Exercise description:
A faithful copy of all the data below, please; leave no line out.

Extracted data entries:
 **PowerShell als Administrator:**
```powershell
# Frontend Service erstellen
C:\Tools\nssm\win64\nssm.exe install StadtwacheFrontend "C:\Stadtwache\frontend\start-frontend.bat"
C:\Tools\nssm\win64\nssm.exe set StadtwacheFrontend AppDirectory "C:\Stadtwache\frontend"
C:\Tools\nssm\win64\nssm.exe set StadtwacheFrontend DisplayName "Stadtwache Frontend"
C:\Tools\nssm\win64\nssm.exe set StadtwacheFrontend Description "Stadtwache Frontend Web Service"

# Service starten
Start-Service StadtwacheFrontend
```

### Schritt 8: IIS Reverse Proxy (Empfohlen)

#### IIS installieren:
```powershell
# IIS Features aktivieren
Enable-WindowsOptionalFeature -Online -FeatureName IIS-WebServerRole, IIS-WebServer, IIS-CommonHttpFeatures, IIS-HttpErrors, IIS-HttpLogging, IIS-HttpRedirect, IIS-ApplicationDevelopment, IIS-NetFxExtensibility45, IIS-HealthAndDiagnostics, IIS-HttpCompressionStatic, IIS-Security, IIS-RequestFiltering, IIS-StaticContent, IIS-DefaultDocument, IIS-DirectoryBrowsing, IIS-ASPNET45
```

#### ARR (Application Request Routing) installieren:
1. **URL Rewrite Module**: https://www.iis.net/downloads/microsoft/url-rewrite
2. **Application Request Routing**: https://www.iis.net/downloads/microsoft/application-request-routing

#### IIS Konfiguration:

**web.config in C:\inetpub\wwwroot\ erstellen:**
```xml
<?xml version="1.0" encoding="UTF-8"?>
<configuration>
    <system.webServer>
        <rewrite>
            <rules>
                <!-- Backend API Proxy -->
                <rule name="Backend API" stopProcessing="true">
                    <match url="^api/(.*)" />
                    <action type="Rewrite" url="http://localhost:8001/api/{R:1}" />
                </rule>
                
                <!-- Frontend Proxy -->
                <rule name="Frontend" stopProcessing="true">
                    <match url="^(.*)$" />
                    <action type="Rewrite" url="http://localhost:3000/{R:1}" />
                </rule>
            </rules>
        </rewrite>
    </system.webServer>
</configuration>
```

Answer to this problem:
 **PowerShell als Administrator:**
```powershell
# Frontend Service erstellen
C:\Tools\nssm\win64\nssm.exe install StadtwacheFrontend "C:\Stadtwache\frontend\start-frontend.bat"
C:\Tools\nssm\win64\nssm.exe set StadtwacheFrontend AppDirectory "C:\Stadtwache\frontend"
C:\Tools\nssm\win64\nssm.exe set StadtwacheFrontend DisplayName "Stadtwache Frontend"
C:\Tools\nssm\win64\nssm.exe set StadtwacheFrontend Description "Stadtwache Frontend Web Service"

# Service starten
Start-Service StadtwacheFrontend
```

### Schritt 8: IIS Reverse Proxy (Empfohlen)

#### IIS installieren:
```powershell
# IIS Features aktivieren
Enable-WindowsOptionalFeature -Online -FeatureName IIS-WebServerRole, IIS-WebServer, IIS-CommonHttpFeatures, IIS-HttpErrors, IIS-HttpLogging, IIS-HttpRedirect, IIS-ApplicationDevelopment, IIS-NetFxExtensibility45, IIS-HealthAndDiagnostics, IIS-HttpCompressionStatic, IIS-Security, IIS-RequestFiltering, IIS-StaticContent, IIS-DefaultDocument, IIS-DirectoryBrowsing, IIS-ASPNET45
```

#### ARR (Application Request Routing) installieren:
1. **URL Rewrite Module**: https://www.iis.net/downloads/microsoft/url-rewrite
2. **Application Request Routing**: https://www.iis.net/downloads/microsoft/application-request-routing

#### IIS Konfiguration:

**web.config in C:\inetpub\wwwroot\ erstellen:**
```xml
<?xml version="1.0" encoding="UTF-8"?>
<configuration>
    <system.webServer>
        <rewrite>
            <rules>
                <!-- Backend API Proxy -->
                <rule name="Backend API" stopProcessing="true">
                    <match url="^api/(.*)" />
                    <action type="Rewrite" url="http://localhost:8001/api/{R:1}" />
                </rule>
                
                <!-- Frontend Proxy -->
                <rule name="Frontend" stopProcessing="true">
                    <match url="^(.*)$" />
                    <action type="Rewrite" url="http://localhost:3000/{R:1}" />
                </rule>
            </rules>
        </rewrite>
    </system.webServer>
</configuration>
```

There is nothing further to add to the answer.